In this exercise, retype exactly and only the lines from the top of the entries below through the line that holds "in the human", omitting pictures.

╭─ Records for processing

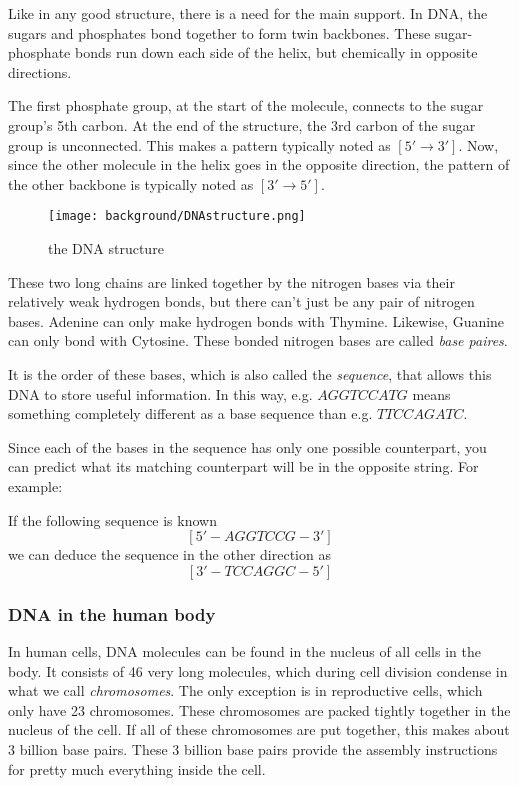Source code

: Like in any good structure, there is a need for the main support. In DNA, the sugars and phosphates bond together to form twin backbones. These sugar-phosphate bonds run down each side of the helix, but chemically in opposite directions. 

The first phosphate group, at the start of the molecule, connects to the sugar group's 5th carbon. At the end of the structure, the 3rd carbon of the sugar group is unconnected. This makes a pattern typically noted as $[5' \rightarrow 3']$. Now, since the other molecule in the helix goes in the opposite direction, the pattern of the other backbone is typically noted as $[3' \rightarrow 5']$.

\begin{figure}[!ht]
	\centering
	\texttt{[image: background/DNAstructure.png]}
	\caption{the DNA structure}
	\label{fig:DNAstructure}
\end{figure}

These two long chains are linked together by the nitrogen bases via their relatively weak hydrogen bonds, but there can't just be any pair of nitrogen bases. Adenine can only make hydrogen bonds with Thymine. Likewise, Guanine can only bond with Cytosine. These bonded nitrogen bases are called \emph{base paires}.

It is the order of these bases, which is also called the \emph{sequence}, that allows this DNA to store useful information. In this way, e.g. $AGGTCCATG$ means something completely different as a base sequence than e.g. $TTCCAGATC$.

Since each of the bases in the sequence has only one possible counterpart, you can predict what its matching counterpart will be in the opposite string. For example:

If the following sequence is known
$$[5' - AGGTCCG - 3']$$
we can deduce the sequence in the other direction as
$$[3' - TCCAGGC - 5']$$

\subsubsection{DNA in the human body}

In human cells, DNA molecules can be found in the nucleus of all cells in the body. It consists of 46 very long molecules, which during cell division condense in what we call \emph{chromosomes}. The only exception is in reproductive cells, which only have 23 chromosomes. These chromosomes are packed tightly together in the nucleus of the cell. If all of these chromosomes are put together, this makes about 3 billion base pairs. These 3 billion base pairs provide the assembly instructions for pretty much everything inside the cell.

╰─

Written solution
Source code

: Like in any good structure, there is a need for the main support. In DNA, the sugars and phosphates bond together to form twin backbones. These sugar-phosphate bonds run down each side of the helix, but chemically in opposite directions. 

The first phosphate group, at the start of the molecule, connects to the sugar group's 5th carbon. At the end of the structure, the 3rd carbon of the sugar group is unconnected. This makes a pattern typically noted as $[5' \rightarrow 3']$. Now, since the other molecule in the helix goes in the opposite direction, the pattern of the other backbone is typically noted as $[3' \rightarrow 5']$.

\begin{figure}[!ht]
	\centering
	\texttt{[image: background/DNAstructure.png]}
	\caption{the DNA structure}
	\label{fig:DNAstructure}
\end{figure}

These two long chains are linked together by the nitrogen bases via their relatively weak hydrogen bonds, but there can't just be any pair of nitrogen bases. Adenine can only make hydrogen bonds with Thymine. Likewise, Guanine can only bond with Cytosine. These bonded nitrogen bases are called \emph{base paires}.

It is the order of these bases, which is also called the \emph{sequence}, that allows this DNA to store useful information. In this way, e.g. $AGGTCCATG$ means something completely different as a base sequence than e.g. $TTCCAGATC$.

Since each of the bases in the sequence has only one possible counterpart, you can predict what its matching counterpart will be in the opposite string. For example:

If the following sequence is known
$$[5' - AGGTCCG - 3']$$
we can deduce the sequence in the other direction as
$$[3' - TCCAGGC - 5']$$

\subsubsection{DNA in the human body}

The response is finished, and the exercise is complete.